Ceropegia woodii is a flowering plant in the dogbane family Apocynaceae, native to South Africa, Eswatini and Zimbabwe. It is sometimes treated as a subspecies of the related Ceropegia linearis, as C. linearis subsp. woodii. Common names include chain of hearts, collar of hearts, string of hearts, rosary vine, hearts-on-a-string, and sweetheart vine.

==History==
In 1881, the species was discovered hanging from rocks on Groenberg Mountain in Western Cape, South Africa, at an altitude of 1800 feet, by John Medley Wood, curator of the Durban Botanic Gardens. Thirteen years later, in 1894, he sent a living plant to the Royal Botanic Gardens, Kew in the United Kingdom. The plant that had been sent to Kew subsequently flowered, providing the material for Plate 7704 of Curtis's Botanical Magazine published in 1900. The prolific botanical artist Matilda Smith prepared the plate, while the Kew taxonomist, N. E. Brown, produced a detailed description, naming the plant after its discoverer. Its trailing habit, neat appearance, and tolerance of neglect, made it an ideal plant for hanging baskets.

==Description==
It is an evergreen succulent trailing vine that grows to 10 cm in height and spreads to reach up to 2–4 m in length. Its leaves are shaped like hearts, about 1–2 cm wide and long. When exposed to sufficient light they have a deep green colour; under insufficient lighting the leaves are pale green. With age it develops a woody caudex at its base. The roots, and occasionally the stems, will often develop tubers. On the stems these tubers form at nodes and are likely the reason for the common name of rosary vine.

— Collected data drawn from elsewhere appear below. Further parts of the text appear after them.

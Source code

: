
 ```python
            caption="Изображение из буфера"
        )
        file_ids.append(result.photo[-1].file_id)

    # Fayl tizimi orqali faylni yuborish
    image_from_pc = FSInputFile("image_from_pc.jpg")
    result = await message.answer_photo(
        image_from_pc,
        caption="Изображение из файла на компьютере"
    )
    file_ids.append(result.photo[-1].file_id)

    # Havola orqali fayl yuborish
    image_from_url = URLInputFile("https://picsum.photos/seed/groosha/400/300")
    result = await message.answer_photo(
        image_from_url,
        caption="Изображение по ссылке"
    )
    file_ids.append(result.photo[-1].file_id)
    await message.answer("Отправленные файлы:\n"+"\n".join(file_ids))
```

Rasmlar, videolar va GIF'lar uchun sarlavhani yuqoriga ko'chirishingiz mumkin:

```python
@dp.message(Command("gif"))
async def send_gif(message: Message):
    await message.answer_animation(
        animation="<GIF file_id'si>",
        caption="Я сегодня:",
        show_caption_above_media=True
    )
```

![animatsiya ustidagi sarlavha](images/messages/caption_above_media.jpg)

In general, the flower form is similar to those of other Ceropegia species. The corolla grows to 3 cm in length and is a mixed colouring of off-white and pale magenta. The five petals are a deeper purple.

==Cultivation and uses==
Ceropegia woodii is tender and in temperate regions it is a very popular houseplant, often grown in hanging baskets so the long trailing branches may hang down with their leaves spaced out like a row of large beads. Several cultivars have been selected, some with variegated leaves. It requires excellent drainage, should be watered only when dry, and should never stand in water. Excess water should be removed from plant saucer after watering. It can be grown outdoors only in subtropical and tropical areas having a minimum temperature of 15 °C (59 °F). It typically requires shady conditions consisting of 3–4 hours of indirect sunlight.

This plant has gained the Royal Horticultural Society's Award of Garden Merit (confirmed 2017).